--- Input records Enclosed Below ---

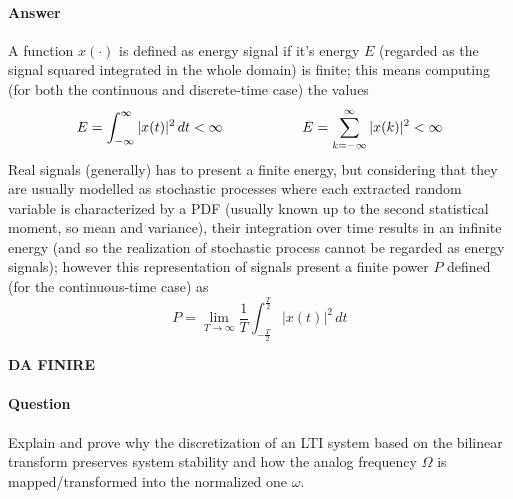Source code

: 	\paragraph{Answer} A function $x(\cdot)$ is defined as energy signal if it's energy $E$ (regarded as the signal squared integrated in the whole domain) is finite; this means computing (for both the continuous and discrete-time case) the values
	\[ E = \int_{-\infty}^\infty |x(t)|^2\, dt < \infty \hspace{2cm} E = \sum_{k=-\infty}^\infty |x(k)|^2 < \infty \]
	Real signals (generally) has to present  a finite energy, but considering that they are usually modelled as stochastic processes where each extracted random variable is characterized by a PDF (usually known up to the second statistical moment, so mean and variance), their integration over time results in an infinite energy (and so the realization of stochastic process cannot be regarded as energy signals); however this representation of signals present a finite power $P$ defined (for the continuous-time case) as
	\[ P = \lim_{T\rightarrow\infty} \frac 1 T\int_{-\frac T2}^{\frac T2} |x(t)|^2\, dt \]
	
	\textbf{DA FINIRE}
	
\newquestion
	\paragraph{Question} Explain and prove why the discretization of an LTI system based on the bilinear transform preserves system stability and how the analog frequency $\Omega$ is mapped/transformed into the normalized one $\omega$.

--- End of Enclosed Input records ---
--- Input records Enclosed Below ---

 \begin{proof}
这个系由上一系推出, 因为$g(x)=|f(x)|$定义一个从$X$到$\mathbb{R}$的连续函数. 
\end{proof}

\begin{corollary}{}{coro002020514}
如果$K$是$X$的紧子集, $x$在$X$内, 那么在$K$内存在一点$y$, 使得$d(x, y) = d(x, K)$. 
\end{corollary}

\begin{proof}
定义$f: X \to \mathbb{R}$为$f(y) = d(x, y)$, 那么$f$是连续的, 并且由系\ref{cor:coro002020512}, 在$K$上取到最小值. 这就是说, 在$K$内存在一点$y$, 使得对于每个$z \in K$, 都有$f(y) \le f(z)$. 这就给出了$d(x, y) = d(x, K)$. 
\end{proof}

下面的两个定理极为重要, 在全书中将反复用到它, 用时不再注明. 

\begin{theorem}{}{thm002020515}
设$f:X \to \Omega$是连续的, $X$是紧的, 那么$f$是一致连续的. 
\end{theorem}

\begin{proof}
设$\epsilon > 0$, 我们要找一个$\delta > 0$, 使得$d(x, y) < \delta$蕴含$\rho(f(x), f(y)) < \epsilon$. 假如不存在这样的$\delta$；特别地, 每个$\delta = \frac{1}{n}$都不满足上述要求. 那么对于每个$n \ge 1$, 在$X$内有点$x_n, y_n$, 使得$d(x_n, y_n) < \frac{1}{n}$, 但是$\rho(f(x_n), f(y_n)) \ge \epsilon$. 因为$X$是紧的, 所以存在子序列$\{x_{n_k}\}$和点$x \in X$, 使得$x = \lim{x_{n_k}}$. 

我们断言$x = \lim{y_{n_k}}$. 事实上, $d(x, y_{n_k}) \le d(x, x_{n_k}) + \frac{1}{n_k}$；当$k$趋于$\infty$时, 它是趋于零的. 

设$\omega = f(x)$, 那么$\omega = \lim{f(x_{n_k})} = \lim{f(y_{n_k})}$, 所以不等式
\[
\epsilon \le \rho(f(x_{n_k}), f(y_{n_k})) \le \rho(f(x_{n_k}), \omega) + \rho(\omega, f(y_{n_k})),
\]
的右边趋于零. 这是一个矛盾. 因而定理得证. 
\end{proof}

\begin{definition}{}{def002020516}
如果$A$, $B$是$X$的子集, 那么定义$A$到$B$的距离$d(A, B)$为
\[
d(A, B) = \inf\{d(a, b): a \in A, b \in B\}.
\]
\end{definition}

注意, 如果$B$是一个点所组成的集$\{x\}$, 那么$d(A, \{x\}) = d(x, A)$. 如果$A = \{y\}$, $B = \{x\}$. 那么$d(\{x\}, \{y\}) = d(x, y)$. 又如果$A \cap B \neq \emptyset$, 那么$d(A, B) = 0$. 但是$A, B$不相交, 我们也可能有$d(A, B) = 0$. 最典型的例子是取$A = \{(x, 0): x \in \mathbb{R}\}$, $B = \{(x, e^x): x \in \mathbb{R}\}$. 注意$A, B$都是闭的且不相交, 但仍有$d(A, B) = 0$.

--- End of Enclosed Input records ---
--- Input records Enclosed Below ---

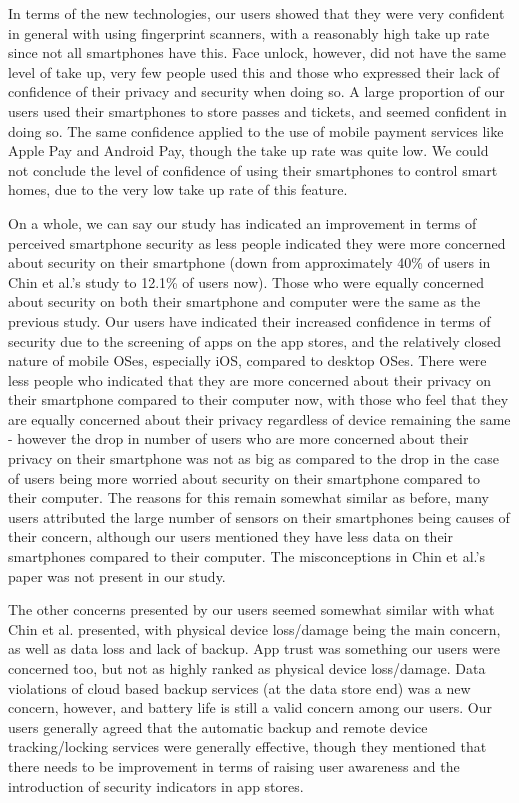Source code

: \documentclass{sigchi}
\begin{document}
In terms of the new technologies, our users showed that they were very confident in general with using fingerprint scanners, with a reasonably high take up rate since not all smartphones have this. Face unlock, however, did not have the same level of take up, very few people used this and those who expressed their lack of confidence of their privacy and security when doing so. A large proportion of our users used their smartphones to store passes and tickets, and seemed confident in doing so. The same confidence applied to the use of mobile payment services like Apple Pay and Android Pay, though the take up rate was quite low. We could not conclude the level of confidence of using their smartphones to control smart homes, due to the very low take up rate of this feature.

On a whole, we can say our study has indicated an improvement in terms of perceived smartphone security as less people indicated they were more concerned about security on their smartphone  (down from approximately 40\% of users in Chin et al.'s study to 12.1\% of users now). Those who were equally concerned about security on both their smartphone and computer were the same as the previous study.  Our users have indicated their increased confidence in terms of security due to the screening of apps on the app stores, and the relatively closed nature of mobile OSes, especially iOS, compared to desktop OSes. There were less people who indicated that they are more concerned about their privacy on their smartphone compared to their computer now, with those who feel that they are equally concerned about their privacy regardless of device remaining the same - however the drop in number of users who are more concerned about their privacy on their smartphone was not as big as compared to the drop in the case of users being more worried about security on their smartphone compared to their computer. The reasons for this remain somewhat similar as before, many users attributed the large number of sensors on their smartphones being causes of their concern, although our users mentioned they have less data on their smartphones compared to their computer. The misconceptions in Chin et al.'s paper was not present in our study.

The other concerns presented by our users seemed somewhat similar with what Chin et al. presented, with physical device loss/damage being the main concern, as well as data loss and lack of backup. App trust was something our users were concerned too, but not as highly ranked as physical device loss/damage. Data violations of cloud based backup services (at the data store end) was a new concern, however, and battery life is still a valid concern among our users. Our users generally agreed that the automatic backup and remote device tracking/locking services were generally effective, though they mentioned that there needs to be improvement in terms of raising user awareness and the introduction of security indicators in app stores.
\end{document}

--- End of Enclosed Input records ---

Using the records above, set down exactly the lines from the one with "如果$A$, $B$是$X$的子集, 那么定义$A$到$B$的距离$d(A, B)$为" through the one with "但仍有$d(A, B) = 0$.", inclusive, and nothing more.

Exercise answer:
如果$A$, $B$是$X$的子集, 那么定义$A$到$B$的距离$d(A, B)$为
\[
d(A, B) = \inf\{d(a, b): a \in A, b \in B\}.
\]
\end{definition}

注意, 如果$B$是一个点所组成的集$\{x\}$, 那么$d(A, \{x\}) = d(x, A)$. 如果$A = \{y\}$, $B = \{x\}$. 那么$d(\{x\}, \{y\}) = d(x, y)$. 又如果$A \cap B \neq \emptyset$, 那么$d(A, B) = 0$. 但是$A, B$不相交, 我们也可能有$d(A, B) = 0$. 最典型的例子是取$A = \{(x, 0): x \in \mathbb{R}\}$, $B = \{(x, e^x): x \in \mathbb{R}\}$. 注意$A, B$都是闭的且不相交, 但仍有$d(A, B) = 0$.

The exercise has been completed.